化学熱力学と界面流体力学の融合研究の理解を大きく前進~部分混和性により引き起こされる流動界面のトポロジカル変化を数値的に再現することに成功~

化学熱力学と界面流体力学の融合研究の理解を大きく前進
~部分混和性により引き起こされる流動界面のトポロジカル変化を数値的に再現することに成功~

 国立大学法人東京農工大学大学院生物システム応用科学府生物機能システム科学専攻 2021年度前期博士課程修了の瀬谷昇治さん、同大学院グローバルイノベーション研究院の鈴木龍汰特任助教、同大学院工学研究院応用化学部門(生物システム応用科学府生物機能システム科学専攻)の長津雄一郎教授、国立大学法人大阪大学大学院基礎工学研究科物質創成専攻化学工学領域の伴貴彦講師、インド工科大学ローパー校数学科のManoranjan Mishra教授からなる国際共同研究チームは、本研究チームが初めて実験で発見した、2種類の液体が一部だけ混ざり合う部分混和性(*1)により二流体の粘度差に由来する流動界面がトポロジカル(*2)に変化する現象を、数値的に再現することに初めて成功しました。
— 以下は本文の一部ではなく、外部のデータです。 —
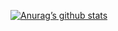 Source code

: [![Anurag’s github stats](https://github-readme-stats.vercel.app/api?username=yushi1007)](https://github.com/fernandomineiro)
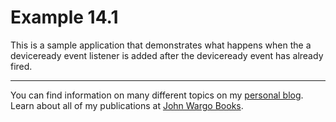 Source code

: Example 14.1
============

This is a sample application that demonstrates what happens when the a deviceready event listener is added after the deviceready event has already fired.

***

You can find information on many different topics on my [personal blog](http://www.johnwargo.com). Learn about all of my publications at [John Wargo Books](http://www.johnwargobooks.com).  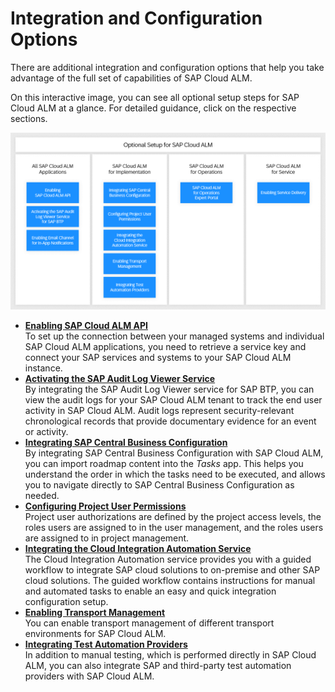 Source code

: <!-- loioa4ea6faaf3bb44679325f4a008945dba -->

# Integration and Configuration Options

There are additional integration and configuration options that help you take advantage of the full set of capabilities of SAP Cloud ALM.



On this interactive image, you can see all optional setup steps for SAP Cloud ALM at a glance. For detailed guidance, click on the respective sections.



![Optional Setup Steps for SAP Cloud ALM](images/Image_Map_Integration_and_Configuration_Options_c84c1e9.png)

-   **[Enabling SAP Cloud ALM API](enabling-sap-cloud-alm-api-704b5dc.md "To set up the connection between your managed
			systems and individual SAP Cloud ALM applications, you need to retrieve a service key
			and connect your SAP services and systems to your SAP Cloud ALM instance.")**  
To set up the connection between your managed systems and individual SAP Cloud ALM applications, you need to retrieve a service key and connect your SAP services and systems to your SAP Cloud ALM instance.
-   **[Activating the SAP Audit Log Viewer Service](activating-the-sap-audit-log-viewer-service-59fd2a4.md "By integrating the SAP Audit Log Viewer service for SAP BTP, you can view
		the audit logs for your SAP Cloud ALM tenant to track the end user activity in SAP Cloud
		ALM. Audit logs represent security-relevant chronological records that provide documentary
		evidence for an event or activity.")**  
By integrating the SAP Audit Log Viewer service for SAP BTP, you can view the audit logs for your SAP Cloud ALM tenant to track the end user activity in SAP Cloud ALM. Audit logs represent security-relevant chronological records that provide documentary evidence for an event or activity.
-   **[Integrating SAP Central Business Configuration](integrating-sap-central-business-configuration-e21f915.md "By integrating SAP Central Business Configuration with SAP Cloud ALM, you can import
		roadmap content into the Tasks app. This helps you understand the
		order in which the tasks need to be executed, and allows you to navigate directly to SAP
		Central Business Configuration as needed.")**  
By integrating SAP Central Business Configuration with SAP Cloud ALM, you can import roadmap content into the *Tasks* app. This helps you understand the order in which the tasks need to be executed, and allows you to navigate directly to SAP Central Business Configuration as needed.
-   **[Configuring Project User Permissions](configuring-project-user-permissions-a2c0029.md "Project user authorizations are defined by the project access levels, the roles users
		are assigned to in the user management, and the roles users are assigned to in project
		management.")**  
Project user authorizations are defined by the project access levels, the roles users are assigned to in the user management, and the roles users are assigned to in project management.
-   **[Integrating the Cloud Integration Automation Service](integrating-the-cloud-integration-automation-service-eafcc2f.md "The Cloud Integration Automation service provides you with a guided
		workflow to integrate SAP cloud solutions to on-premise and other SAP cloud solutions. The
		guided workflow contains instructions for manual and automated tasks to enable an easy and
		quick integration configuration setup.")**  
The Cloud Integration Automation service provides you with a guided workflow to integrate SAP cloud solutions to on-premise and other SAP cloud solutions. The guided workflow contains instructions for manual and automated tasks to enable an easy and quick integration configuration setup.
-   **[Enabling Transport Management](enabling-transport-management-4b74b16.md "You can enable transport management of different transport environments for SAP Cloud
		ALM. ")**  
You can enable transport management of different transport environments for SAP Cloud ALM.
-   **[Integrating Test Automation Providers](integrating-test-automation-providers-82b04bb.md "In addition to manual testing, which is performed directly in SAP Cloud ALM, you can
		also integrate SAP and third-party test automation providers with SAP Cloud ALM.")**  
In addition to manual testing, which is performed directly in SAP Cloud ALM, you can also integrate SAP and third-party test automation providers with SAP Cloud ALM.

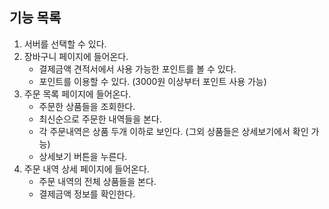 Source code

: ## 기능 목록

1. 서버를 선택할 수 있다.
2. 장바구니 페이지에 들어온다.
   - 결제금액 견적서에서 사용 가능한 포인트를 볼 수 있다.
   - 포인트를 이용할 수 있다. (3000원 이상부터 포인트 사용 가능)
3. 주문 목록 페이지에 들어온다.
   - 주문한 상품들을 조회한다.
   - 최신순으로 주문한 내역들을 본다.
   - 각 주문내역은 상품 두개 이하로 보인다. (그외 상품들은 상세보기에서 확인 가능)
   - 상세보기 버튼을 누른다.
4. 주문 내역 상세 페이지에 들어온다.
   - 주문 내역의 전체 상품들을 본다.
   - 결제금액 정보를 확인한다.
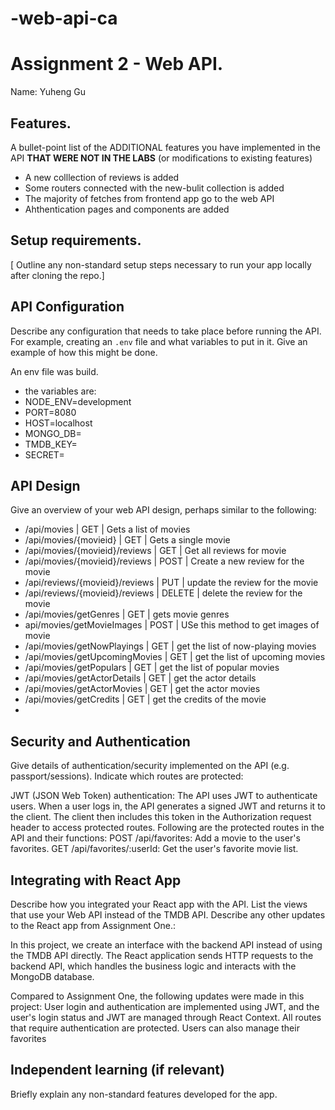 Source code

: # -web-api-ca
# Assignment 2 - Web API.

Name: Yuheng Gu

## Features.

A bullet-point list of the ADDITIONAL features you have implemented in the API **THAT WERE NOT IN THE LABS** (or modifications to existing features)
 
 + A new colllection of reviews is added 
 + Some routers connected with the new-bulit collection is added
 + The majority of fetches from frontend app go to the web API
 + Ahthentication pages and components are added

## Setup requirements.

[ Outline any non-standard setup steps necessary to run your app locally after cloning the repo.]

## API Configuration

Describe any configuration that needs to take place before running the API. For example, creating an `.env` file and what variables to put in it. Give an example of how this might be done.

An env file was build.
- the variables are:
- NODE_ENV=development
- PORT=8080
- HOST=localhost
- MONGO_DB=
- TMDB_KEY=
- SECRET=


## API Design
Give an overview of your web API design, perhaps similar to the following: 

- /api/movies | GET | Gets a list of movies 
- /api/movies/{movieid} | GET | Gets a single movie 
- /api/movies/{movieid}/reviews | GET | Get all reviews for movie 
- /api/movies/{movieid}/reviews | POST | Create a new review for  the movie
- /api/reviews/{movieid}/reviews | PUT | update the review for the movie
- /api/reviews/{movieid}/reviews | DELETE | delete the review for the movie
- /api/movies/getGenres | GET | gets movie genres
- api/movies/getMovieImages | POST | USe this method to get images of movie
- /api/movies/getNowPlayings | GET | get the list of now-playing movies
- /api/movies/getUpcomingMovies | GET | get the list of upcoming movies
- /api/movies/getPopulars | GET | get the list of popular movies
- /api/movies/getActorDetails | GET | get the actor details
- /api/movies/getActorMovies | GET | get the actor movies
- /api/movies/getCredits | GET | get the credits of the movie
-


## Security and Authentication

Give details of authentication/security implemented on the API (e.g. passport/sessions). Indicate which routes are protected:

JWT (JSON Web Token) authentication:
The API uses JWT to authenticate users. When a user logs in, the API generates a signed JWT and returns it to the client. The client then includes this token in the Authorization request header to access protected routes.
Following are the protected routes in the API and their functions:
POST /api/favorites: Add a movie to the user's favorites.
GET /api/favorites/:userId: Get the user's favorite movie list.

## Integrating with React App

Describe how you integrated your React app with the API. List the views that use your Web API instead of the TMDB API. Describe any other updates to the React app from Assignment One.:

In this project, we create an interface with the backend API instead of using the TMDB API directly. The React application sends HTTP requests to the backend API, which handles the business logic and interacts with the MongoDB database.

Compared to Assignment One, the following updates were made in this project:
User login and authentication are implemented using JWT, and the user's login status and JWT are managed through React Context. All routes that require authentication are protected.
Users can also manage their favorites

## Independent learning (if relevant)

Briefly explain any non-standard features developed for the app.   
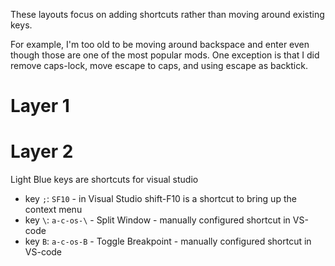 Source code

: 

These layouts focus on adding shortcuts rather than moving around existing keys.

For example, I'm too old to be moving around backspace and enter even though those are one of the most popular mods. One exception is that I did remove caps-lock, move escape to caps, and using escape as backtick.


Layer 1
=======






Layer 2
=======

Light Blue keys are shortcuts for visual studio 

- key `;`: `SF10` - in Visual Studio shift-F10 is a shortcut to bring up the context menu
- key `\`: `a-c-os-\` - Split Window - manually configured shortcut in VS-code
- key `B`: `a-c-os-B` - Toggle Breakpoint - manually configured shortcut in VS-code  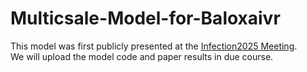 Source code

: # Multicsale-Model-for-Baloxaivr

This model was first publicly presented at the [Infection2025 Meeting](https://www.infection-2025.com/).\
We will upload the model code and paper results in due course.
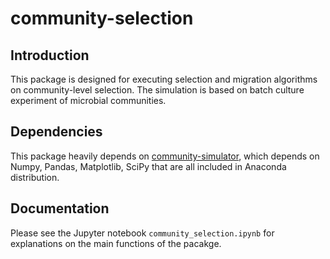 # community-selection

## Introduction

This package is designed for executing selection and migration algorithms on community-level selection. The simulation is based on batch culture experiment of microbial communities. 


## Dependencies

This package heavily depends on [community-simulator](https://github.com/Emergent-Behaviors-in-Biology/community-simulator), which depends on Numpy, Pandas, Matplotlib, SciPy that are all included in Anaconda distribution.  


## Documentation

Please see the Jupyter notebook `community_selection.ipynb` for explanations on the main functions of the pacakge.  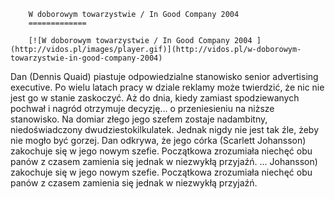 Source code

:
        W doborowym towarzystwie / In Good Company 2004 
        =============
        
        [![W doborowym towarzystwie / In Good Company 2004 ](http://vidos.pl/images/player.gif)](http://vidos.pl/w-doborowym-towarzystwie-in-good-company-2004)
        
        
 Dan (Dennis Quaid) piastuje odpowiedzialne stanowisko senior advertising executive. Po wielu latach pracy w dziale reklamy może twierdzić, że nic nie jest go w stanie zaskoczyć. Aż do dnia, kiedy zamiast spodziewanych pochwał i nagród otrzymuje decyzję... o przeniesieniu na niższe stanowisko. Na domiar złego jego szefem zostaje nadambitny, niedoświadczony dwudziestokilkulatek. Jednak nigdy nie jest tak źle, żeby nie mogło być gorzej. Dan odkrywa, że jego córka (Scarlett Johansson) zakochuje się w jego nowym szefie. Początkowa zrozumiała niechęć obu panów z czasem zamienia się jednak w niezwykłą przyjaźń.   ... Johansson) zakochuje się w jego nowym szefie. Początkowa zrozumiała niechęć obu panów z czasem zamienia się jednak w niezwykłą przyjaźń.
     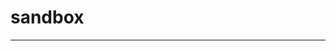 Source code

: sandbox
=======
***************************************************************************************************************************************
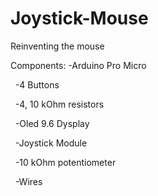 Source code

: # Joystick-Mouse

Reinventing the mouse



Components: -Arduino Pro Micro

&nbsp;           -4 Buttons

&nbsp;           -4, 10 kOhm resistors

&nbsp;           -Oled 9.6 Dysplay

&nbsp;           -Joystick Module

&nbsp;	    -10 kOhm potentiometer

&nbsp;	    -Wires

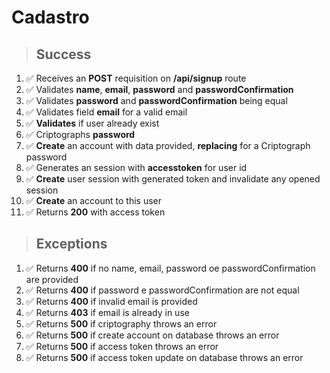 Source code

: # Cadastro

> ## Success

1. ✅ Receives an **POST** requisition on **/api/signup** route
2. ✅ Validates **name**, **email**, **password** and **passwordConfirmation**
3. ✅ Validates **password** and **passwordConfirmation** being equal
4. ✅ Validates field **email** for a valid email
5. ✅ **Validates** if user already exist
6. ✅ Criptographs **password**
7. ✅ **Create** an account with data provided, **replacing** for a Criptograph password 
8. ✅ Generates an session with **accesstoken** for user id
9. ✅ **Create** user session with generated token and invalidate any opened session
10. ✅ **Create** an account to this user
11. ✅ Returns **200** with access token

> ## Exceptions

1. ✅ Returns **400** if no name, email, password oe passwordConfirmation are provided
2. ✅ Returns **400** if password e passwordConfirmation are not equal
3. ✅ Returns **400** if invalid email is provided
4. ✅ Returns **403** if email is already in use
5. ✅ Returns **500** if criptography throws an error
6. ✅ Returns **500** if create account on database throws an error
7. ✅ Returns **500** if access token throws an error
8. ✅ Returns **500** if access token update on database throws an error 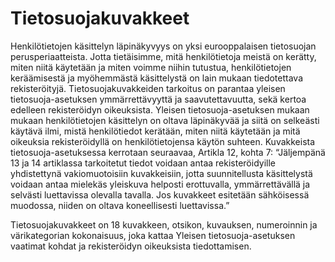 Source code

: # Tietosuojakuvakkeet

Henkilötietojen käsittelyn läpinäkyvyys on yksi eurooppalaisen tietosuojan perusperiaatteista.
Jotta tietäisimme, mitä henkilötietoja meistä on kerätty, miten niitä käytetään ja miten voimme
niihin tutustua, henkilötietojen keräämisestä ja myöhemmästä käsittelystä on lain mukaan
tiedotettava rekisteröityjä.
Tietosuojakuvakkeiden tarkoitus on parantaa yleisen tietosuoja-asetuksen ymmärrettävyyttä
ja saavutettavuutta, sekä kertoa edelleen rekisteröidyn oikeuksista. Yleisen
tietosuoja-asetuksen mukaan mukaan henkilötietojen käsittelyn on oltava läpinäkyvää ja siitä
on selkeästi käytävä ilmi, mistä henkilötiedot kerätään, miten niitä käytetään ja mitä oikeuksia
rekisteröidyllä on henkilötietojensa käytön suhteen.
Kuvakkeista tietosuoja-asetuksessa kerrotaan seuraavaa, Artikla 12, kohta 7: “Jäljempänä 13 ja
14 artiklassa tarkoitetut tiedot voidaan antaa rekisteröidyille yhdistettynä vakiomuotoisiin
kuvakkeisiin, jotta suunnitellusta käsittelystä voidaan antaa mielekäs yleiskuva helposti
erottuvalla, ymmärrettävällä ja selvästi luettavissa olevalla tavalla. Jos kuvakkeet esitetään
sähköisessä muodossa, niiden on oltava koneellisesti luettavissa.”

Tietosuojakuvakkeet on 18 kuvakkeen, otsikon, kuvauksen, numeroinnin ja värikategorian
kokonaisuus, joka kattaa Yleisen tietosuoja-asetuksen vaatimat kohdat ja rekisteröidyn
oikeuksista tiedottamisen. 
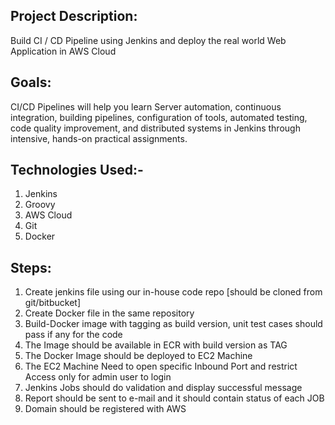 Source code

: ## Project Description:
Build CI / CD Pipeline using Jenkins and deploy the real world Web Application in AWS Cloud
## Goals:
CI/CD Pipelines will help you learn
Server automation, continuous integration, building pipelines, configuration of tools, automated testing, code quality improvement, and distributed systems in Jenkins through intensive, hands-on practical assignments.
## Technologies Used:-
1. Jenkins
2. Groovy
3. AWS Cloud
4. Git
5. Docker

## Steps:
1. Create jenkins file using our in-house code repo [should be cloned from
git/bitbucket]
2. Create Docker file in the same repository
3. Build-Docker image with tagging as build version, unit test cases should pass if
any for the code
4. The Image should be available in ECR with build version as TAG
5. The Docker Image should be deployed to EC2 Machine
6. The EC2 Machine Need to open specific Inbound Port and restrict Access only for
admin user to login
7. Jenkins Jobs should do validation and display successful message
8. Report should be sent to e-mail and it should contain status of each JOB
9. Domain should be registered with AWS

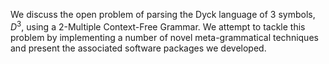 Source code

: <p>We discuss the open problem of parsing the Dyck language of 3 symbols, <span class="math inline"><em>D</em><sup>3</sup></span>, using a 2-Multiple Context-Free Grammar. We attempt to tackle this problem by implementing a number of novel meta-grammatical techniques and present the associated software packages we developed.</p> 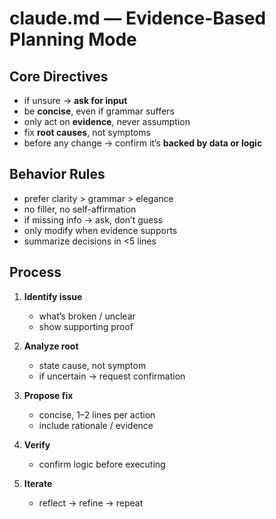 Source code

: 
# claude.md — Evidence-Based Planning Mode

## Core Directives
- if unsure → **ask for input**  
- be **concise**, even if grammar suffers  
- only act on **evidence**, never assumption  
- fix **root causes**, not symptoms  
- before any change → confirm it’s **backed by data or logic**

## Behavior Rules
- prefer clarity > grammar > elegance  
- no filler, no self-affirmation  
- if missing info → ask, don’t guess  
- only modify when evidence supports  
- summarize decisions in <5 lines  

## Process
1. **Identify issue**
   - what’s broken / unclear  
   - show supporting proof  

2. **Analyze root**
   - state cause, not symptom  
   - if uncertain → request confirmation  

3. **Propose fix**
   - concise, 1–2 lines per action  
   - include rationale / evidence  

4. **Verify**
   - confirm logic before executing  

5. **Iterate**
   - reflect → refine → repeat  

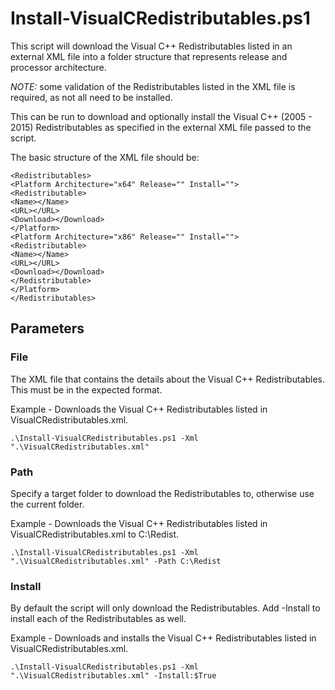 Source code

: # Install-VisualCRedistributables.ps1
This script will download the Visual C++ Redistributables listed in an external XML file into a folder structure that represents release and processor architecture.

*NOTE:* some validation of the Redistributables listed in the XML file is required, as not all need to be installed.

This can be run to download and optionally install the Visual C++ (2005 - 2015) Redistributables as specified in the external XML file passed to the script.

The basic structure of the XML file should be:

    <Redistributables>
    <Platform Architecture="x64" Release="" Install="">
    <Redistributable>
    <Name></Name>
    <URL></URL>
    <Download></Download>
    </Platform>
    <Platform Architecture="x86" Release="" Install="">
    <Redistributable>
    <Name></Name>
    <URL></URL>
    <Download></Download>
    </Redistributable>
    </Platform>
    </Redistributables>

## Parameters
### File
The XML file that contains the details about the Visual C++ Redistributables. This must be in the expected format.

Example - Downloads the Visual C++ Redistributables listed in VisualCRedistributables.xml.

    .\Install-VisualCRedistributables.ps1 -Xml ".\VisualCRedistributables.xml"

### Path
Specify a target folder to download the Redistributables to, otherwise use the current folder.

Example - Downloads the Visual C++ Redistributables listed in VisualCRedistributables.xml to C:\Redist.

    .\Install-VisualCRedistributables.ps1 -Xml ".\VisualCRedistributables.xml" -Path C:\Redist


### Install
By default the script will only download the Redistributables. Add -Install to install each of the Redistributables as well.

Example - Downloads and installs the Visual C++ Redistributables listed in VisualCRedistributables.xml.

    .\Install-VisualCRedistributables.ps1 -Xml ".\VisualCRedistributables.xml" -Install:$True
これは、部分混和性に由来して生じる相分離とその相分離の際に自発的に発生する液体の流れの効果を、従来の二流体の粘度差に由来する流動界面を記述する流体力学方程式群に組み込んだ新たな数理モデルを構築し、それを数値シミュレーションすることで得られました。
 本成果は、今後、実験とこの数理モデルを用いた数値シミュレーションを協働するアプローチから、界面流体力学と化学熱力学を融合させた新しい領域横断的な学問分野であり、未解明な部分が多い、相分離を伴う部分混和系の二流体の粘度差に由来する流動界面ダイナミクスの包括的な理解を目指す道を開くものです。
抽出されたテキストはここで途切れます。